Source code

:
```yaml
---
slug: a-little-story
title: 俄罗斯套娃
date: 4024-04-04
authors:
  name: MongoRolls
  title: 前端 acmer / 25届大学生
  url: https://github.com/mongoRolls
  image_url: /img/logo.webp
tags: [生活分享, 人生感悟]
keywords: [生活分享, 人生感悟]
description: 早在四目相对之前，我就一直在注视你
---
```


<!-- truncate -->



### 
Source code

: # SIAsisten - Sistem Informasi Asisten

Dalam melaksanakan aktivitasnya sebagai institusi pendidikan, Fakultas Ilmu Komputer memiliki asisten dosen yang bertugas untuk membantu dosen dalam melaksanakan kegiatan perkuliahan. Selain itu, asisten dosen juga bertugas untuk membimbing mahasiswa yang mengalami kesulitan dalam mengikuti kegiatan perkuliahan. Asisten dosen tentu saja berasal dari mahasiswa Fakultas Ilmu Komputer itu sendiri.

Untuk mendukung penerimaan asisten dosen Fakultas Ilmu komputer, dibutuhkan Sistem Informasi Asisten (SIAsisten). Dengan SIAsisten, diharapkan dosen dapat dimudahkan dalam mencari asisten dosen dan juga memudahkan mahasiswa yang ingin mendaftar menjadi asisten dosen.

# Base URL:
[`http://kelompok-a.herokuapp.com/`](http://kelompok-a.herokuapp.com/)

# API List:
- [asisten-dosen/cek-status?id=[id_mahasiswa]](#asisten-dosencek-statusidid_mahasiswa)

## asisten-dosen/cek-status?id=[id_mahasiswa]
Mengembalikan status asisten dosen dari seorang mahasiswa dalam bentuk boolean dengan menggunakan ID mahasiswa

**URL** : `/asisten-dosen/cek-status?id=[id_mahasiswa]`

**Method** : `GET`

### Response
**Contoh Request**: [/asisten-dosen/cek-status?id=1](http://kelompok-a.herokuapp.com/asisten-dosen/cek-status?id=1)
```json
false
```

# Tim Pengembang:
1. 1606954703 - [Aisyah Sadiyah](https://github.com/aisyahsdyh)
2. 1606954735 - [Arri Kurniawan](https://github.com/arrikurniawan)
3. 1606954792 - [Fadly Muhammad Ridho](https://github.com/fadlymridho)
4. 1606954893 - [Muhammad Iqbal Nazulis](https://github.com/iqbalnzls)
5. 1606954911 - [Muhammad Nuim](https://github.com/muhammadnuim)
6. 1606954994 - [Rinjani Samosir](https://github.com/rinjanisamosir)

Exercise –
Set down the records again verbatim, so that each word stays as it is.

Exercise solution –
Source code

:
```yaml
---
slug: a-little-story
title: 俄罗斯套娃
date: 4024-04-04
authors:
  name: MongoRolls
  title: 前端 acmer / 25届大学生
  url: https://github.com/mongoRolls
  image_url: /img/logo.webp
tags: [生活分享, 人生感悟]
keywords: [生活分享, 人生感悟]
description: 早在四目相对之前，我就一直在注视你
---
```


<!-- truncate -->



### 
Source code

: # SIAsisten - Sistem Informasi Asisten

Dalam melaksanakan aktivitasnya sebagai institusi pendidikan, Fakultas Ilmu Komputer memiliki asisten dosen yang bertugas untuk membantu dosen dalam melaksanakan kegiatan perkuliahan. Selain itu, asisten dosen juga bertugas untuk membimbing mahasiswa yang mengalami kesulitan dalam mengikuti kegiatan perkuliahan. Asisten dosen tentu saja berasal dari mahasiswa Fakultas Ilmu Komputer itu sendiri.

Untuk mendukung penerimaan asisten dosen Fakultas Ilmu komputer, dibutuhkan Sistem Informasi Asisten (SIAsisten). Dengan SIAsisten, diharapkan dosen dapat dimudahkan dalam mencari asisten dosen dan juga memudahkan mahasiswa yang ingin mendaftar menjadi asisten dosen.

# Base URL:
[`http://kelompok-a.herokuapp.com/`](http://kelompok-a.herokuapp.com/)

# API List:
- [asisten-dosen/cek-status?id=[id_mahasiswa]](#asisten-dosencek-statusidid_mahasiswa)

## asisten-dosen/cek-status?id=[id_mahasiswa]
Mengembalikan status asisten dosen dari seorang mahasiswa dalam bentuk boolean dengan menggunakan ID mahasiswa

**URL** : `/asisten-dosen/cek-status?id=[id_mahasiswa]`

**Method** : `GET`

### Response
**Contoh Request**: [/asisten-dosen/cek-status?id=1](http://kelompok-a.herokuapp.com/asisten-dosen/cek-status?id=1)
```json
false
```

# Tim Pengembang:
1. 1606954703 - [Aisyah Sadiyah](https://github.com/aisyahsdyh)
2. 1606954735 - [Arri Kurniawan](https://github.com/arrikurniawan)
3. 1606954792 - [Fadly Muhammad Ridho](https://github.com/fadlymridho)
4. 1606954893 - [Muhammad Iqbal Nazulis](https://github.com/iqbalnzls)
5. 1606954911 - [Muhammad Nuim](https://github.com/muhammadnuim)
6. 1606954994 - [Rinjani Samosir](https://github.com/rinjanisamosir)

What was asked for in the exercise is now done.